2.2) A Reestruturação da SCALA
Há aproximadamente dois anos, com a entrada do novo diretor geral da empresa Sr. Élcio
Pellegrini, com grande experiência no setor, a empresa sofreu uma reestruturação.
A reestruturação realizada foi abrangente, passando desde a fórmula básica das massas, pela
produção, pela embalagem, pelos canais de distribuição, o que proporcionou a SCALA
triplicar seu faturamento.
A principal mudança estratégica consistiu na interrupção da entrega para as grandes redes de
supermercados do tipo Companhia Brasileira de Distribuição e Carrefour, que representavam
70% do faturamento da empresa, porém, com contratos extremamente apertados, que
acarretavam margens negativas. Passou-se então a direcionar seus produtos para o pequeno e
médio varejo, por meio de supermercados menores de bairros, tais como a rede de
supermercados d’Avó.
A nova diretoria participa diretamente de todos os setores da empresa. Não existe uma
estrutura específica para o desenvolvimento de novos produtos. Estes acompanham os
concorrentes, que, após uma análise da aceitação dos novos produtos no mercado,
posicionam-se, copiando ou não o novo produto. A freqüência do lançamento de novos
produtos é pequena, de 1a 2 por ano.
No momento atual, aparentemente a empresa sente a necessidade de começar a produzir o
macarrão de “grano duro”, onde a diferença básica é a eliminação do ovo na massa, com a
utilização com trigo especial de alta qualidade. Este mercado hoje é ocupado pelos produtos
importados e recentemente, pelas empresas brasileiras inovadoras.
Para entrada neste mercado, a SCALA necessitaria ampliar suas instalações, construção de
uma nova planta. Com a estrutura atual, seria impossível implantar novos produtos pela
limitação física, sendo um dos impedimentos para a expansão de novos lançamentos.

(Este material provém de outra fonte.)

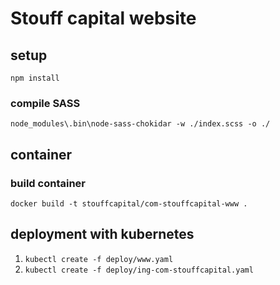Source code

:# Stouff capital website

## setup

`npm install`

### compile SASS

`node_modules\.bin\node-sass-chokidar -w ./index.scss -o ./`


## container

### build container

`docker build -t stouffcapital/com-stouffcapital-www .`

## deployment with kubernetes

1. `kubectl create -f deploy/www.yaml`
1. `kubectl create -f deploy/ing-com-stouffcapital.yaml`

Como já referenciado, a fórmula básica da massa e o processo de fabricação da maioria dos
macarrões são idênticos. Assim sendo, para otimizar a utilização das suas máquinas, a
empresa fabrica macarrão para concorrentes, tais como a Mazzarela.
Por ser um segmento de commodities, este processo de aproveitamento das máquinas ociosas,
se bem empregado, pode minimizar os custos fixos, trazendo vantagens para a empresa.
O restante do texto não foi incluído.